Campania, l’inchiesta sul disastro ambiente «Nel mare di Napoli scarichi non trattati»
NAPOLI
(17 aprile) – A ovest le acque malsane dei Regi Lagni, a est un
depuratore progettato per un’area industriale che non c’è, e che quindi
funziona a scartamento ridotto: ma anche le acque che bagnano Napoli
sono luride e inquinate come quelle del litorale casertano. E l’allarme
cresce con il passare delle ore. Alla Procura di Napoli all’inizio
della prossima settimana arriveranno i faldoni dell’inchiesta di Nola e
Santa Maria Capua Vetere, così sarà possibile capire se le indagini
dovranno essere estese anche al territorio cittadino. Ma non c’è
bisogno di aspettare quei documenti per scoprire che il mare di Napoli
è già ad alto rischio così com’è.
Bastano due clic sul sito dell’Arpa Campania per scoprire che le
bandiere di pericolo sono ovunque nella piantina multimediale a
disposizione degli utenti.
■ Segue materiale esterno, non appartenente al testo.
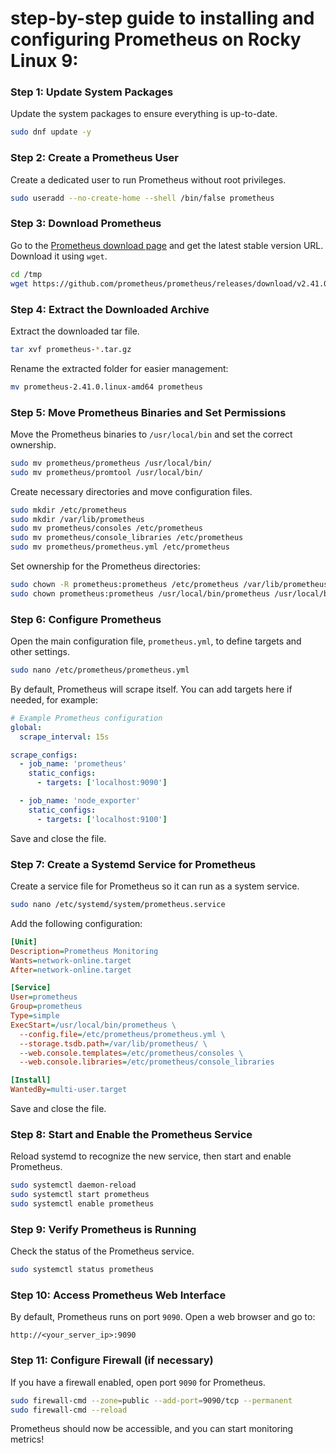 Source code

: # step-by-step guide to installing and configuring Prometheus on Rocky Linux 9:

### Step 1: Update System Packages
Update the system packages to ensure everything is up-to-date.

```bash
sudo dnf update -y
```

### Step 2: Create a Prometheus User
Create a dedicated user to run Prometheus without root privileges.

```bash
sudo useradd --no-create-home --shell /bin/false prometheus
```

### Step 3: Download Prometheus
Go to the [Prometheus download page](https://prometheus.io/download/) and get the latest stable version URL. Download it using `wget`.

```bash
cd /tmp
wget https://github.com/prometheus/prometheus/releases/download/v2.41.0/prometheus-2.41.0.linux-amd64.tar.gz
```

### Step 4: Extract the Downloaded Archive
Extract the downloaded tar file.

```bash
tar xvf prometheus-*.tar.gz
```

Rename the extracted folder for easier management:

```bash
mv prometheus-2.41.0.linux-amd64 prometheus
```

### Step 5: Move Prometheus Binaries and Set Permissions
Move the Prometheus binaries to `/usr/local/bin` and set the correct ownership.

```bash
sudo mv prometheus/prometheus /usr/local/bin/
sudo mv prometheus/promtool /usr/local/bin/
```

Create necessary directories and move configuration files.

```bash
sudo mkdir /etc/prometheus
sudo mkdir /var/lib/prometheus
sudo mv prometheus/consoles /etc/prometheus
sudo mv prometheus/console_libraries /etc/prometheus
sudo mv prometheus/prometheus.yml /etc/prometheus
```

Set ownership for the Prometheus directories:

```bash
sudo chown -R prometheus:prometheus /etc/prometheus /var/lib/prometheus
sudo chown prometheus:prometheus /usr/local/bin/prometheus /usr/local/bin/promtool
```

### Step 6: Configure Prometheus
Open the main configuration file, `prometheus.yml`, to define targets and other settings.

```bash
sudo nano /etc/prometheus/prometheus.yml
```

By default, Prometheus will scrape itself. You can add targets here if needed, for example:

```yaml
# Example Prometheus configuration
global:
  scrape_interval: 15s

scrape_configs:
  - job_name: 'prometheus'
    static_configs:
      - targets: ['localhost:9090']

  - job_name: 'node_exporter'
    static_configs:
      - targets: ['localhost:9100']
```

Save and close the file.

### Step 7: Create a Systemd Service for Prometheus
Create a service file for Prometheus so it can run as a system service.

```bash
sudo nano /etc/systemd/system/prometheus.service
```

Add the following configuration:

```ini
[Unit]
Description=Prometheus Monitoring
Wants=network-online.target
After=network-online.target

[Service]
User=prometheus
Group=prometheus
Type=simple
ExecStart=/usr/local/bin/prometheus \
  --config.file=/etc/prometheus/prometheus.yml \
  --storage.tsdb.path=/var/lib/prometheus/ \
  --web.console.templates=/etc/prometheus/consoles \
  --web.console.libraries=/etc/prometheus/console_libraries

[Install]
WantedBy=multi-user.target
```

Save and close the file.

### Step 8: Start and Enable the Prometheus Service
Reload systemd to recognize the new service, then start and enable Prometheus.

```bash
sudo systemctl daemon-reload
sudo systemctl start prometheus
sudo systemctl enable prometheus
```

### Step 9: Verify Prometheus is Running
Check the status of the Prometheus service.

```bash
sudo systemctl status prometheus
```

### Step 10: Access Prometheus Web Interface
By default, Prometheus runs on port `9090`. Open a web browser and go to:

```
http://<your_server_ip>:9090
```

### Step 11: Configure Firewall (if necessary)
If you have a firewall enabled, open port `9090` for Prometheus.

```bash
sudo firewall-cmd --zone=public --add-port=9090/tcp --permanent
sudo firewall-cmd --reload
```

Prometheus should now be accessible, and you can start monitoring metrics!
E l’allarme, al di là del mondo digitale,
viene lanciato anche dall’ingegnere Alfonso De Nardo, direttore
provinciale dell’agenzia per la protezione ambientale, che è stato a
Napoli fino alla settimana scorsa, prima di passare alla direzione
della provincia di Salerno: «Se devo proprio dare una percentuale dico
che solo il 10% delle acque di fogna sono trattate correttamente. Il
resto finisce direttamente nel mare del Golfo, con i risultati che
potete immaginare».
I risultati si presentano sotto forma di agenti inquinanti e di
inimmaginabili concentrazioni batteriche. Solo rari tratti della linea
costiera cittadina vengono risparmiati, con buona pace degli
Amministratori e dei bagnanti estivi.
L’area metropolitana del capoluogo viene «servita» da due depuratori, a
ovest c’è quello di Cuma, mentre la zona orientale sversa nel
depuratore chiamato Napoli est. Ognuno dei due impianti presenta limiti
e problemi che ne riducono l’efficienza. Quello di Napoli est, poi, ha
una particolarità: sversa esattamente dentro al porto di Napoli. Non
arriva al largo, in alto mare, a profondità adeguate a inibire
l’effetto deleterio del materiale sversato, perché il grosso tubo che
dovrebbe portare quell’acqua sporca lontana dalla costa non viene
utilizzato: «È stato progettato e realizzato molti anni fa – chiarisce
l’ingegnere Di Nardo, però non è mai entrato in funzione». Quella
condotta è stata anche rimessa in sesto ultimamente e sarebbe pronta ad
entrare in funzione, basterebbe completare il collegamento: «So che lo
faranno a breve. Io lo spero», sorride De Nardo.
Il depuratore di Napoli Est era stato progettato per accogliere i
residui industriali dell’area di sviluppo. Quell’area, però, ha
abbandonato la vocazione industriale, se mai l’ha avuta, e si è
trasformata in un imponente agglomerato di abitazioni civili: «Così una
struttura ideata per trattare i residui delle industrie, con
trattamento chimico, adesso accoglie reflui delle abitazioni, che
prevedono un trattamento biologico – Racconta l’ex direttore
provinciale Arpac – naturalmente non si ottengono risultati adeguati e
quelle acque finiscono nel porto quasi senza depurazione».
L’impianto di Napoli est, per adesso, accoglie meno della metà del
materiale che potrebbe trattare. Si attende l’allacciamento di molte
città del Vesuviano, che attualmente sversano i loro liquami
direttamente nelle acque del Golfo di Napoli, senza nessuna bonifica.
L’impianto di Cuma, invece, è nato proprio per il trattamento delle
acque provenienti dai centri urbani: «Però necessita di adeguamenti e
di ampliamenti che lo renderebbero decisamente migliore. E in quel
depuratore dovranno anche essere convogliate le acque dei comuni della
provincia come Acerra, ad esempio, che si sta dotando di un impianto di
sollevamento per allacciarsi a quella struttura senza più sversare
direttamente nei Regi Lagni».
Accerchiata dagli sversamenti dei reflui, Napoli si scopre al centro di
un mare inquinato e pericoloso: «la situazione oggi è disastrosa – non
usa mezzi termini l’ingegnere De Nardo – però non voglio essere
catastrofista ad ogni costo. Dico che gran parte del lavoro di
adeguamento è in corso e sono certo che tra poco la situazione potrà
migliorare. Napoli è come un assetato nel deserto che vede l’oasi a
pochi passi. Ma dipende tutto dalla volontà di chi opera: io spero solo
che quell’oasi non sia un miraggio».